Sweetcorn fritters


Preparation info

  • Makes


    • Difficulty


    • Ready in

      35 min

Appears in

Jackfruit and Blue Ginger

Jackfruit and Blue Ginger

By Sasha Gill

Published 2019

  • About

Crispy exterior and slightly chewy centre, sweet and salty: somehow, in these sweetcorn fritters (tod man khao pod), opposites co-exist. Shop-bought red curry paste is fine for these – just check the ingredients list to make sure it doesn’t contain any fish sauce or shrimp paste.


  • vegetable oil spray
  • 2 cups (325 g) cooked sweetcorn kernels, from about 2 corn cobs
  • 1 flax egg
  • 1 teaspoon light soy sauce
  • 2 tablespoons red curry paste
  • ¼ cup (60 ml) soy milk
  • ¾ cup (125 g) rice flour
  • ¼ teaspoon baking powder
  • ½ cup loosely packed (15 g) Thai (or regular) basil leaves, chopped
  • 2 spring onions (scallions), chopped
  • pinch of black pepper
  • coriander (cilantro) leaves and lime wedges, to serve


    Preheat the oven to 200°C. Line a baking tray with a silicone mat or baking paper, then spray well with oil.

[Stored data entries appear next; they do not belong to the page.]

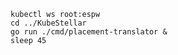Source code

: <!--placement-translator-process-start-start-->
```shell
kubectl ws root:espw
cd ../KubeStellar
go run ./cmd/placement-translator &
sleep 45
```
<!--placement-translator-process-start-end-->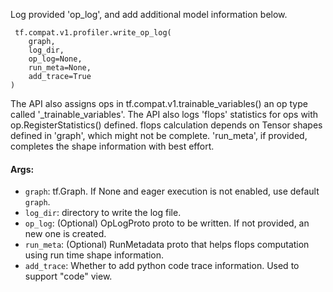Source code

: 
Log provided 'op_log', and add additional model information below.

```
 tf.compat.v1.profiler.write_op_log(
    graph,
    log_dir,
    op_log=None,
    run_meta=None,
    add_trace=True
)
```

The API also assigns ops in tf.compat.v1.trainable_variables() an op type called '_trainable_variables'. The API also logs 'flops' statistics for ops with op.RegisterStatistics() defined. flops calculation depends on Tensor shapes defined in 'graph', which might not be complete. 'run_meta', if provided, completes the shape information with best effort.
#### Args:
- `graph`: tf.Graph. If None and eager execution is not enabled, use default `graph`.
- `log_dir`: directory to write the log file.
- `op_log`: (Optional) OpLogProto proto to be written. If not provided, an new one is created.
- `run_meta`: (Optional) RunMetadata proto that helps flops computation using run time shape information.
- `add_trace`: Whether to add python code trace information. Used to support "code" view.

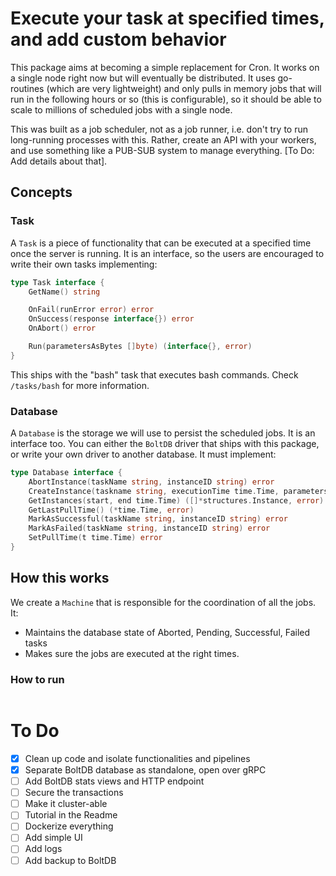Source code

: # Execute your task at specified times, and add custom behavior

This package aims at becoming a simple replacement for Cron. It works on a single node right now but will eventually be distributed. It uses go-routines (which are very lightweight) and only pulls in memory jobs that will run in the following hours or so (this is configurable), so it should be able to scale to millions of scheduled jobs with a single node.

This was built as a job scheduler, not as a job runner, i.e. don't try to run long-running processes with this. Rather, create an API with your workers, and use something like a PUB-SUB system to manage everything. [To Do: Add details about that].


## Concepts


### Task

A `Task` is a piece of functionality that can be executed at a specified time once the server is running. It is an interface, so the users are encouraged to write their own tasks implementing:

```go
type Task interface {
	GetName() string

	OnFail(runError error) error
	OnSuccess(response interface{}) error
	OnAbort() error

	Run(parametersAsBytes []byte) (interface{}, error)
}
```

This ships with the "bash" task that executes bash commands. Check `/tasks/bash` for more information.


### Database

A `Database` is the storage we will use to persist the scheduled jobs. It is an interface too. You can either the `BoltDB` driver that ships with this package, or write your own driver to another database. It must implement:

```go
type Database interface {
	AbortInstance(taskName string, instanceID string) error
	CreateInstance(taskname string, executionTime time.Time, parameters []byte) (string, error)
	GetInstances(start, end time.Time) ([]*structures.Instance, error)
	GetLastPullTime() (*time.Time, error)
	MarkAsSuccessful(taskName string, instanceID string) error
	MarkAsFailed(taskName string, instanceID string) error
	SetPullTime(t time.Time) error
}
```


## How this works

We create a `Machine` that is responsible for the coordination of all the jobs. It:
* Maintains the database state of Aborted, Pending, Successful, Failed tasks
* Makes sure the jobs are executed at the right times.


### How to run

```go

```

# To Do

- [x] Clean up code and isolate functionalities and pipelines
- [x] Separate BoltDB database as standalone, open over gRPC
- [ ] Add BoltDB stats views and HTTP endpoint
- [ ] Secure the transactions
- [ ] Make it cluster-able
- [ ] Tutorial in the Readme
- [ ] Dockerize everything
- [ ] Add simple UI
- [ ] Add logs
- [ ] Add backup to BoltDB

    In a food processor, blend half of the sweetcorn kernels with the flax egg, soy sauce, curry paste, soy milk, flour and baking powder. Process until smooth, then pour into a bowl and fold in the remaining sweetcorn, basil leaves, spring onion and pepper.

    Drop dollops of the batter onto the prepared tray, flattening them out slightly, like cookies. Spray a thin coat of oil on top of the fritters and bake for 10 minutes. Remove from the oven, flip the fritters over, spray with oil and bake for another 10 minutes.

    When they’re done, the fritters should be golden brown and fragrant. Scatter with coriander leaves and serve hot, with lime wedges and a small bowl of Thai sweet chilli sauce.